1% charge on MoMo transaction too much – Kweku Adoboli
Former UBS trader, Kweku Adoboli, has bemoaned the high cost of financial transaction in Ghana.
He has suggested more efficient electronic financial systems that will enable the country to compete in the global market.
The investment manager and former stock trader, who has been living in Ghana for a year, after his deportation from the United Kingdom, finds it costly for customers to spend one per cent of the mobile money transactions on charges.
Sharing ideas on the financial sector in an interview with Joy FM, he said: “Banking payment systems in Ghana are challenged.”
“They’re challenged and we have a lot of work to do to develop systems that are much more efficient, much lower levels of friction, much lower costs. One per cent to do a MoMo transfer is too much”.
In addition, he also stated that: “Three or four per cent to release foreign currency that’s been sent in is too much. If the friction level is one per cent then nobody wants to spend any money.”
In his estimation “there’s a lot of money in Ghana but it’s very hard to unlock it because there are no products or mechanisms to unlock them”.
He underscored the need for strategic thinking to expand the financial sector noting: “You know everyone pays for their house with cash so there’s no leverage of housing mortgage debt. And some of that is necessary for us to increase our ability to compete on a global scale,”
Mr Adoboli, who was convicted and later deported from the UK for his involvement in illegally trading away US$2 billion (GB£1.3 billion), also suggested the adoption of blockchain technology to improve the financial sector.

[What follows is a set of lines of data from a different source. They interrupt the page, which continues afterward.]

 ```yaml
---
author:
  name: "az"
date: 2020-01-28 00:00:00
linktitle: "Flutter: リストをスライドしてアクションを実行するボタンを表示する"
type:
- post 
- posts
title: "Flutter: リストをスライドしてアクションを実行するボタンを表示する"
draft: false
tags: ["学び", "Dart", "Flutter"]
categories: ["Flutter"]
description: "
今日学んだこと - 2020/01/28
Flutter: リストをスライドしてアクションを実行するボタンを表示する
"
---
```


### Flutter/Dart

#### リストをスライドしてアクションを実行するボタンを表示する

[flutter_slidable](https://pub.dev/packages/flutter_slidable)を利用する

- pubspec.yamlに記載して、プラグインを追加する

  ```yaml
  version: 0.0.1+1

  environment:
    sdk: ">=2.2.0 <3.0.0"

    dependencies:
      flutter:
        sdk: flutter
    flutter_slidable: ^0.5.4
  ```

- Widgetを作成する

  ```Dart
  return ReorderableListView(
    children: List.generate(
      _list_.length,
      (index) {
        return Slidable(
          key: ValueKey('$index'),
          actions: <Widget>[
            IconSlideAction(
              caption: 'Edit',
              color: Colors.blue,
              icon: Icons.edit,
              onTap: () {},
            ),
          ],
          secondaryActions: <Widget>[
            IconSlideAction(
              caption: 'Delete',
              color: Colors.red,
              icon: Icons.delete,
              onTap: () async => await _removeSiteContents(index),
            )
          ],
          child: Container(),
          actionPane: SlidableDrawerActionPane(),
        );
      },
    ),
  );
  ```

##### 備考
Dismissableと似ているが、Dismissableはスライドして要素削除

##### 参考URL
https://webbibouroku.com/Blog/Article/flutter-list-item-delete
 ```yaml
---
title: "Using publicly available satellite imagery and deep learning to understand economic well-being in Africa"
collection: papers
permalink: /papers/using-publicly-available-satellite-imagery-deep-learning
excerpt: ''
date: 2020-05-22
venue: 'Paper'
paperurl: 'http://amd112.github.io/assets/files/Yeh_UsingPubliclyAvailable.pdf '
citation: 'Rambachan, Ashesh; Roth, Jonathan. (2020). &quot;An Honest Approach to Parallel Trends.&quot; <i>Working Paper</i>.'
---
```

“So blockchain would help. What we need to do is not go incrementally. You’ve got a legacy system, let’s develop it a little bit.
“Actually, we need to think really big and go; how do we leapfrog so that we don’t spend years and decades iterating forward and blockchain is a mechanism that we could rely on either to build digital currencies or to understand the ledger better and be able to track payments and cash flows,” he said.